Sunday 22 December 2013

Listed Buildings Cause Injuries

From ITV

In 2000, Lord Lloyd-Webber, who owned sold the Apollo to Nimax in 2005, told The Times: "The Apollo in particular is a shocking place.

"I suggested that both it and the Lyric should be knocked down and replaced by top-quality modern theatres."

The composer and musical theatre impresario complained that his plans for black-box auditorium inside the existing plasterwork had been opposed by English Heritage.

To anyone who knows anyone who's tried to improve a listed building, or bring it into use, this is a familiar story. Someone comes up with a reasonably practical solution to improving a building, one that retains most of the character, and it gets opposed by EH. So, maintenance that would normally happen, like stripping down plaster work and redoing it is less likely to happen, because the costs have been raised.

8 comments:

Dinero said...

Its particularly absurd when you consider that, using Mark Wadsworth's esitmation that almost the entire value of those sites is the land, and yet it is occupied by shocking premises when the monetary cost of building a modern top quality theatre would be comparitively inconsequensial.

Bayard said...

The main problem with trying to do anything to a listed building is usually the quality of the people you end up dealing with at the local authority or English Heritage. Far too often they take the "listed lino" approach (nothing is to change from the date of the listing, however temporary or poor quality it is). Especially at LA level, you get conservation officers who know very little about historic buildings and therefore take the "safe" course of not allowing any changes to be made.
OTOH you get owners like Lord Lloyd-Webber, who , having paid less for the building precisely because of its listing, then get all irate when they are prevented from knocking it down and replacing it with something new.

Tim Almond said...

Dinero,

Yup - and would pay for itself quite quickly.

Listed buildings are very expensive to maintain because of the materials and skills. You need to bring in all sorts of very expensive specialists. Plus, they cost far more to heat than other buildings.

Tim Almond said...

B,

But why shouldn't he want to knock it down? He's a theatre man and wants the best theatre for his customers.

Personally, I find the whole concept of listed buildings odd - that we want to preserve old, outdated buildings regardless of that age having any market value. If we'd had listed buildings in the 16th century, we'd still be insisting on Londoners sticking to thatch for their hovels in the 21st century.

Mark Wadsworth said...

B, he bought it fair and square, wanted to replace it, was turned down and sold it again. You can't fault him for that.

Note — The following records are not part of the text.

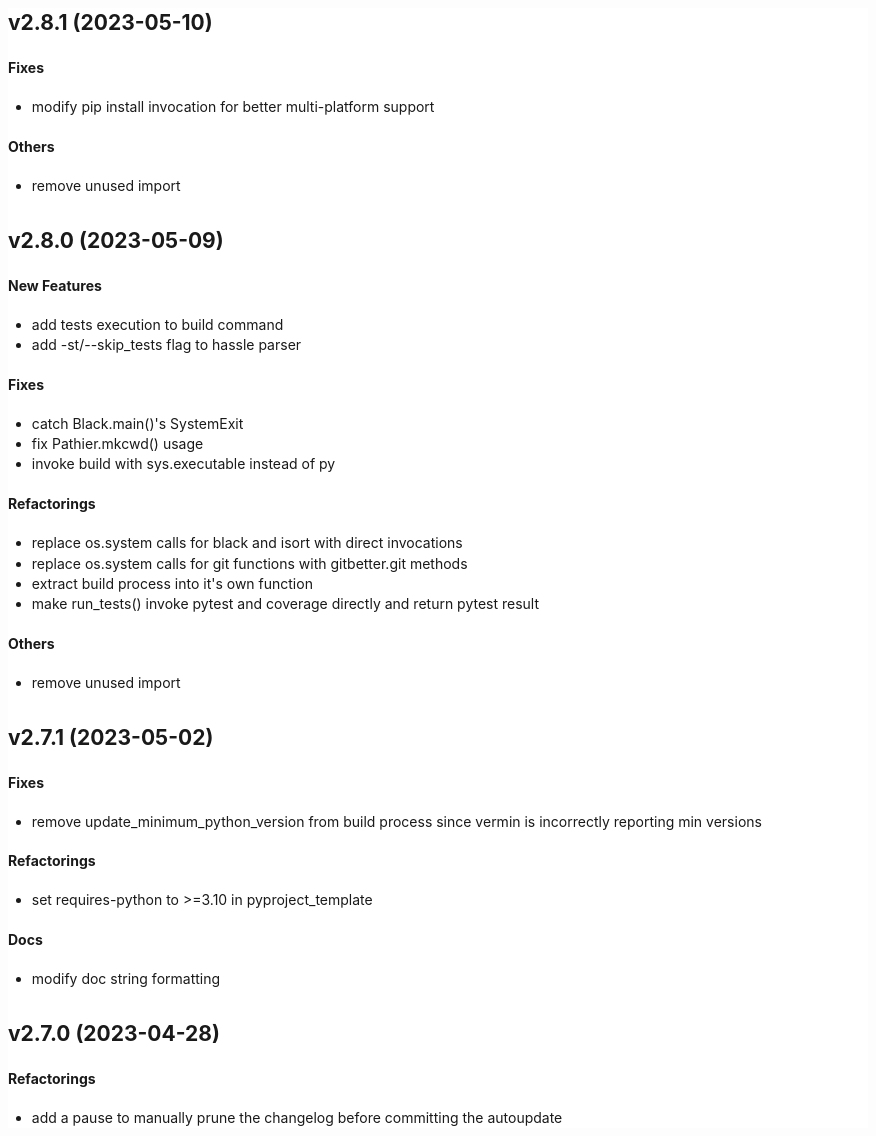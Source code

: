 
## v2.8.1 (2023-05-10)

#### Fixes

* modify pip install invocation for better multi-platform support
#### Others

* remove unused import


## v2.8.0 (2023-05-09)

#### New Features

* add tests execution to build command
* add -st/--skip_tests flag to hassle parser
#### Fixes

* catch Black.main()'s SystemExit
* fix Pathier.mkcwd() usage
* invoke build with sys.executable instead of py
#### Refactorings

* replace os.system calls for black and isort with direct invocations
* replace os.system calls for git functions with gitbetter.git methods
* extract build process into it's own function
* make run_tests() invoke pytest and coverage directly and return pytest result
#### Others

* remove unused import


## v2.7.1 (2023-05-02)

#### Fixes

* remove update_minimum_python_version from build process since vermin is incorrectly reporting min versions
#### Refactorings

* set requires-python to >=3.10 in pyproject_template
#### Docs

* modify doc string formatting


## v2.7.0 (2023-04-28)

#### Refactorings

* add a pause to manually prune the changelog before committing the autoupdate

The idea that he got it cheap because of the listing is probably irrelevant, if he'd replaced it with something bigger and better his Business Rates bill would have gone up accordingly, so no significant windfall gain for him.

Bayard said...

"But why shouldn't he want to knock it down? He's a theatre man and wants the best theatre for his customers."

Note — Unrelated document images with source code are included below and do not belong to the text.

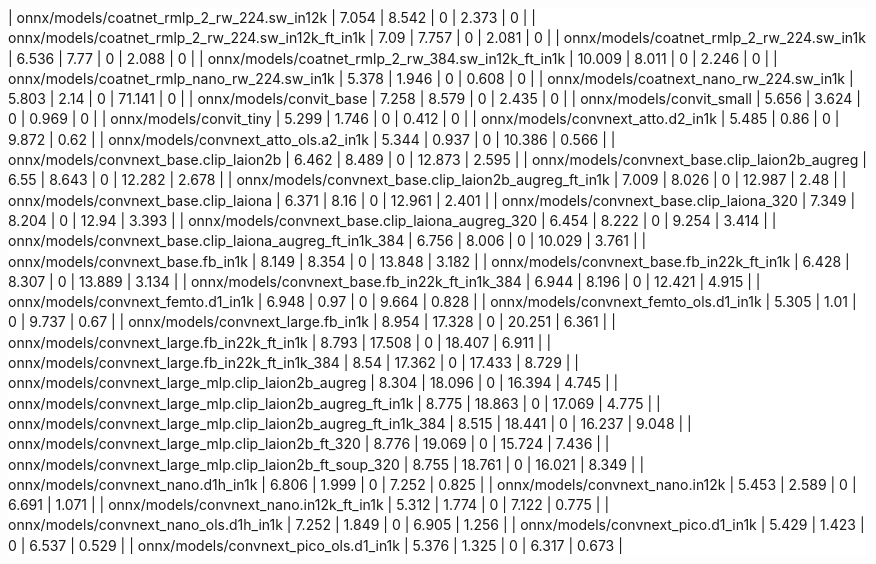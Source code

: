 | onnx/models/coatnet_rmlp_2_rw_224.sw_in12k                         |       7.054 |         8.542 |        0     |          2.373 |       0     |
| onnx/models/coatnet_rmlp_2_rw_224.sw_in12k_ft_in1k                 |       7.09  |         7.757 |        0     |          2.081 |       0     |
| onnx/models/coatnet_rmlp_2_rw_224.sw_in1k                          |       6.536 |         7.77  |        0     |          2.088 |       0     |
| onnx/models/coatnet_rmlp_2_rw_384.sw_in12k_ft_in1k                 |      10.009 |         8.011 |        0     |          2.246 |       0     |
| onnx/models/coatnet_rmlp_nano_rw_224.sw_in1k                       |       5.378 |         1.946 |        0     |          0.608 |       0     |
| onnx/models/coatnext_nano_rw_224.sw_in1k                           |       5.803 |         2.14  |        0     |         71.141 |       0     |
| onnx/models/convit_base                                            |       7.258 |         8.579 |        0     |          2.435 |       0     |
| onnx/models/convit_small                                           |       5.656 |         3.624 |        0     |          0.969 |       0     |
| onnx/models/convit_tiny                                            |       5.299 |         1.746 |        0     |          0.412 |       0     |
| onnx/models/convnext_atto.d2_in1k                                  |       5.485 |         0.86  |        0     |          9.872 |       0.62  |
| onnx/models/convnext_atto_ols.a2_in1k                              |       5.344 |         0.937 |        0     |         10.386 |       0.566 |
| onnx/models/convnext_base.clip_laion2b                             |       6.462 |         8.489 |        0     |         12.873 |       2.595 |
| onnx/models/convnext_base.clip_laion2b_augreg                      |       6.55  |         8.643 |        0     |         12.282 |       2.678 |
| onnx/models/convnext_base.clip_laion2b_augreg_ft_in1k              |       7.009 |         8.026 |        0     |         12.987 |       2.48  |
| onnx/models/convnext_base.clip_laiona                              |       6.371 |         8.16  |        0     |         12.961 |       2.401 |
| onnx/models/convnext_base.clip_laiona_320                          |       7.349 |         8.204 |        0     |         12.94  |       3.393 |
| onnx/models/convnext_base.clip_laiona_augreg_320                   |       6.454 |         8.222 |        0     |          9.254 |       3.414 |
| onnx/models/convnext_base.clip_laiona_augreg_ft_in1k_384           |       6.756 |         8.006 |        0     |         10.029 |       3.761 |
| onnx/models/convnext_base.fb_in1k                                  |       8.149 |         8.354 |        0     |         13.848 |       3.182 |
| onnx/models/convnext_base.fb_in22k_ft_in1k                         |       6.428 |         8.307 |        0     |         13.889 |       3.134 |
| onnx/models/convnext_base.fb_in22k_ft_in1k_384                     |       6.944 |         8.196 |        0     |         12.421 |       4.915 |
| onnx/models/convnext_femto.d1_in1k                                 |       6.948 |         0.97  |        0     |          9.664 |       0.828 |
| onnx/models/convnext_femto_ols.d1_in1k                             |       5.305 |         1.01  |        0     |          9.737 |       0.67  |
| onnx/models/convnext_large.fb_in1k                                 |       8.954 |        17.328 |        0     |         20.251 |       6.361 |
| onnx/models/convnext_large.fb_in22k_ft_in1k                        |       8.793 |        17.508 |        0     |         18.407 |       6.911 |
| onnx/models/convnext_large.fb_in22k_ft_in1k_384                    |       8.54  |        17.362 |        0     |         17.433 |       8.729 |
| onnx/models/convnext_large_mlp.clip_laion2b_augreg                 |       8.304 |        18.096 |        0     |         16.394 |       4.745 |
| onnx/models/convnext_large_mlp.clip_laion2b_augreg_ft_in1k         |       8.775 |        18.863 |        0     |         17.069 |       4.775 |
| onnx/models/convnext_large_mlp.clip_laion2b_augreg_ft_in1k_384     |       8.515 |        18.441 |        0     |         16.237 |       9.048 |
| onnx/models/convnext_large_mlp.clip_laion2b_ft_320                 |       8.776 |        19.069 |        0     |         15.724 |       7.436 |
| onnx/models/convnext_large_mlp.clip_laion2b_ft_soup_320            |       8.755 |        18.761 |        0     |         16.021 |       8.349 |
| onnx/models/convnext_nano.d1h_in1k                                 |       6.806 |         1.999 |        0     |          7.252 |       0.825 |
| onnx/models/convnext_nano.in12k                                    |       5.453 |         2.589 |        0     |          6.691 |       1.071 |
| onnx/models/convnext_nano.in12k_ft_in1k                            |       5.312 |         1.774 |        0     |          7.122 |       0.775 |
| onnx/models/convnext_nano_ols.d1h_in1k                             |       7.252 |         1.849 |        0     |          6.905 |       1.256 |
| onnx/models/convnext_pico.d1_in1k                                  |       5.429 |         1.423 |        0     |          6.537 |       0.529 |
| onnx/models/convnext_pico_ols.d1_in1k                              |       5.376 |         1.325 |        0     |          6.317 |       0.673 |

Then he shouldn't buy one that is listed.

"Personally, I find the whole concept of listed buildings odd"

I can understand the concept: to preserve quality historic buildings for the future, but not the practice, where all sorts of crap gets listed. Personally, I blame the Modern school of architecture and the "white heat of technology" in the '50s and '60's when so much that was old was needelessly destroyed that now the pendulum has swung the other way and much that should be knocked down is needlessly retained.

Tim Almond said...

Bayard,

Maybe, but the problem is that what we're really interested in is good theatres. Even if Lloyd-Webber can then sell it before, we've made better use of the land.

"Personally, I blame the Modern school of architecture and the "white heat of technology" in the '50s and '60's when so much that was old was needelessly destroyed that now the pendulum has swung the other way and much that should be knocked down is needlessly retained."

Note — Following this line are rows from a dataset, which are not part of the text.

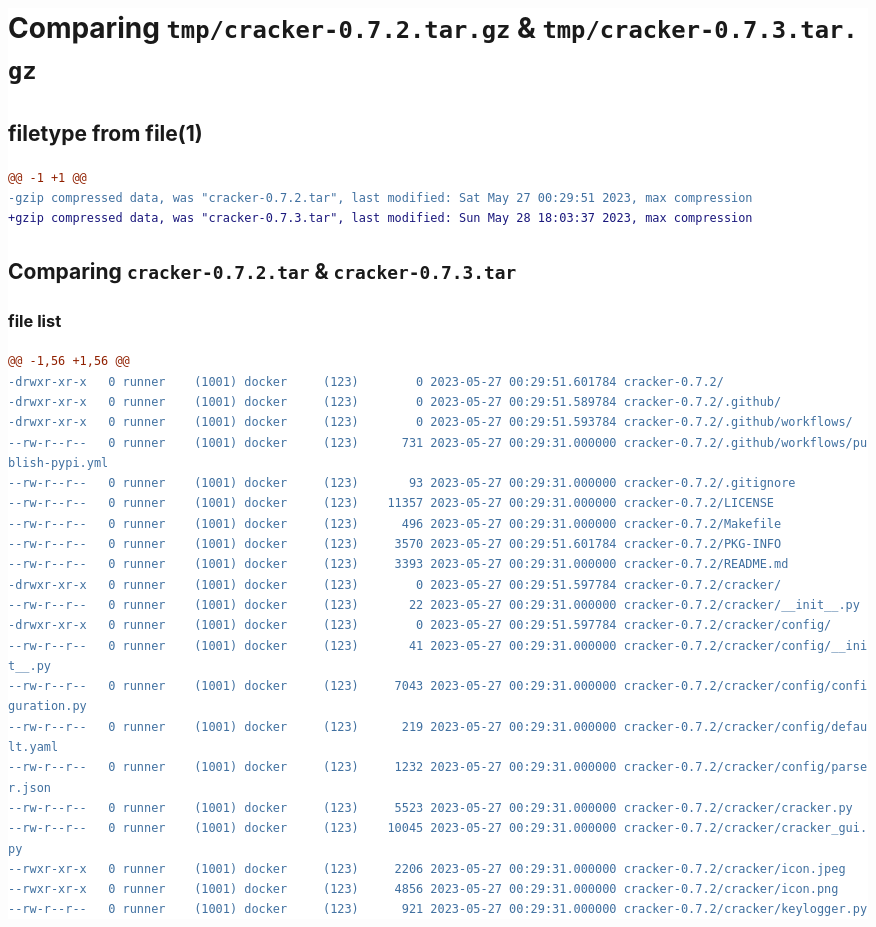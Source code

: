 # Comparing `tmp/cracker-0.7.2.tar.gz` & `tmp/cracker-0.7.3.tar.gz`

## filetype from file(1)

```diff
@@ -1 +1 @@
-gzip compressed data, was "cracker-0.7.2.tar", last modified: Sat May 27 00:29:51 2023, max compression
+gzip compressed data, was "cracker-0.7.3.tar", last modified: Sun May 28 18:03:37 2023, max compression
```

## Comparing `cracker-0.7.2.tar` & `cracker-0.7.3.tar`

### file list

```diff
@@ -1,56 +1,56 @@
-drwxr-xr-x   0 runner    (1001) docker     (123)        0 2023-05-27 00:29:51.601784 cracker-0.7.2/
-drwxr-xr-x   0 runner    (1001) docker     (123)        0 2023-05-27 00:29:51.589784 cracker-0.7.2/.github/
-drwxr-xr-x   0 runner    (1001) docker     (123)        0 2023-05-27 00:29:51.593784 cracker-0.7.2/.github/workflows/
--rw-r--r--   0 runner    (1001) docker     (123)      731 2023-05-27 00:29:31.000000 cracker-0.7.2/.github/workflows/publish-pypi.yml
--rw-r--r--   0 runner    (1001) docker     (123)       93 2023-05-27 00:29:31.000000 cracker-0.7.2/.gitignore
--rw-r--r--   0 runner    (1001) docker     (123)    11357 2023-05-27 00:29:31.000000 cracker-0.7.2/LICENSE
--rw-r--r--   0 runner    (1001) docker     (123)      496 2023-05-27 00:29:31.000000 cracker-0.7.2/Makefile
--rw-r--r--   0 runner    (1001) docker     (123)     3570 2023-05-27 00:29:51.601784 cracker-0.7.2/PKG-INFO
--rw-r--r--   0 runner    (1001) docker     (123)     3393 2023-05-27 00:29:31.000000 cracker-0.7.2/README.md
-drwxr-xr-x   0 runner    (1001) docker     (123)        0 2023-05-27 00:29:51.597784 cracker-0.7.2/cracker/
--rw-r--r--   0 runner    (1001) docker     (123)       22 2023-05-27 00:29:31.000000 cracker-0.7.2/cracker/__init__.py
-drwxr-xr-x   0 runner    (1001) docker     (123)        0 2023-05-27 00:29:51.597784 cracker-0.7.2/cracker/config/
--rw-r--r--   0 runner    (1001) docker     (123)       41 2023-05-27 00:29:31.000000 cracker-0.7.2/cracker/config/__init__.py
--rw-r--r--   0 runner    (1001) docker     (123)     7043 2023-05-27 00:29:31.000000 cracker-0.7.2/cracker/config/configuration.py
--rw-r--r--   0 runner    (1001) docker     (123)      219 2023-05-27 00:29:31.000000 cracker-0.7.2/cracker/config/default.yaml
--rw-r--r--   0 runner    (1001) docker     (123)     1232 2023-05-27 00:29:31.000000 cracker-0.7.2/cracker/config/parser.json
--rw-r--r--   0 runner    (1001) docker     (123)     5523 2023-05-27 00:29:31.000000 cracker-0.7.2/cracker/cracker.py
--rw-r--r--   0 runner    (1001) docker     (123)    10045 2023-05-27 00:29:31.000000 cracker-0.7.2/cracker/cracker_gui.py
--rwxr-xr-x   0 runner    (1001) docker     (123)     2206 2023-05-27 00:29:31.000000 cracker-0.7.2/cracker/icon.jpeg
--rwxr-xr-x   0 runner    (1001) docker     (123)     4856 2023-05-27 00:29:31.000000 cracker-0.7.2/cracker/icon.png
--rw-r--r--   0 runner    (1001) docker     (123)      921 2023-05-27 00:29:31.000000 cracker-0.7.2/cracker/keylogger.py
```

Needlessly? I don't know, but it's easy to look back in hindsight at some decisions, rather than considering that beautiful buildings were viewed as more of a luxury in 1950 than today.

However ugly Coventry city centre is, it also made shopping more efficient in the city than what they had before and that made people richer.

Bayard said...

"beautiful buildings were viewed as more of a luxury in 1950 than today"

It wasn't that beautiful buildings were viewed as a luxury, it was that old buildings were viewed as outdated and to be knocked down simply because they were old. It was not r=for reasons of efficiency either, it was simply from a desire to be modern and up-to date. The French didn't knock their historic towns and cities down, they built new buildings round the outside, with the result that the the centres of these places are still lived in and are not a sterile "business district" of shops and offices. In any case "shopping efficiency" is far more down to having enough car-parking space and pedestrianised shopping streets than 1950's and 60's urban planning, which usually involved demolishing large swathes of a town in order to get the traffic through it, when later generations more sensibly built bypasses round the outside. Coventry is not a good example as they didn't have the option of retaining what they had before, thanks to the Luftwaffe. A better example of needless destruction is a town like Yeovil, where much of one side of the main shopping street was knocked down to widen the street to ease the traffic flow and, ten years later, that street was pedestrianised.